I recently gave a talk about [[score-based-models]], mostly based off this blog post.
At its core, generative models produce samples from a (data) distribution. The first distinction to be made is the principle by which you tackle the problem. Treating it as an adversarial problem gives you [[generative-adversarial-networks]]; treating it more probabilistically or likelihood-based gives you basically the rest. However, there's an additional distinction here that I think is underappreciated, which is how you go about producing the samples, which you can do either like a statistician or like a machine-learning person.

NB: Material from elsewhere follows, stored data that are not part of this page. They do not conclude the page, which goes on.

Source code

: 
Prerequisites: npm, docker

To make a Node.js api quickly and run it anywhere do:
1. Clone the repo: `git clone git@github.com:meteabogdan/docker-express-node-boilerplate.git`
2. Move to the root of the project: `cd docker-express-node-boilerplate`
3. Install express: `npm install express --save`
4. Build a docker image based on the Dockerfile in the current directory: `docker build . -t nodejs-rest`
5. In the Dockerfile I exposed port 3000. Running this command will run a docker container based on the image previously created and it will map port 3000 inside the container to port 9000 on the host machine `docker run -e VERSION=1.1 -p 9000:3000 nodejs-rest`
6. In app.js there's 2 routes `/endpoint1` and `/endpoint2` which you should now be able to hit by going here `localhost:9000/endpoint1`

A statistician (or maybe more accurately a Bayesian) thinks of the classical approaches to this problem, namely using MCMC to sample from a distribution. That is, the goal is to set up a Markov Chain such that in the limit you have a random process that is effectively generating samples from the distribution. Alternatively, you can think of it as generating correlated samples (see this Wiki page). The issues here are how rapidly mixing is this process (or does it get stuck in some region); and maybe equivalently how correlated each sample is.
On the other hand, ML tries to learn a model that takes random noise as input, and then outputs an image. Here, the randomness comes from the input noise.^[A computer scientist would think of this more like a seed
.] You can effectively think of these models as doing something like what happens when you independently sample from a probability distribution (using Inverse transform sampling): you learn a map from a simple distribution (uniform or gaussian) to another distribution. You forgo the stochastic process for what could effectively be a deterministic function, and you don't have to worry about convergence. The slight downside is that creating multiple samples requires you to restart the whole process. Most generative models fall under this second category.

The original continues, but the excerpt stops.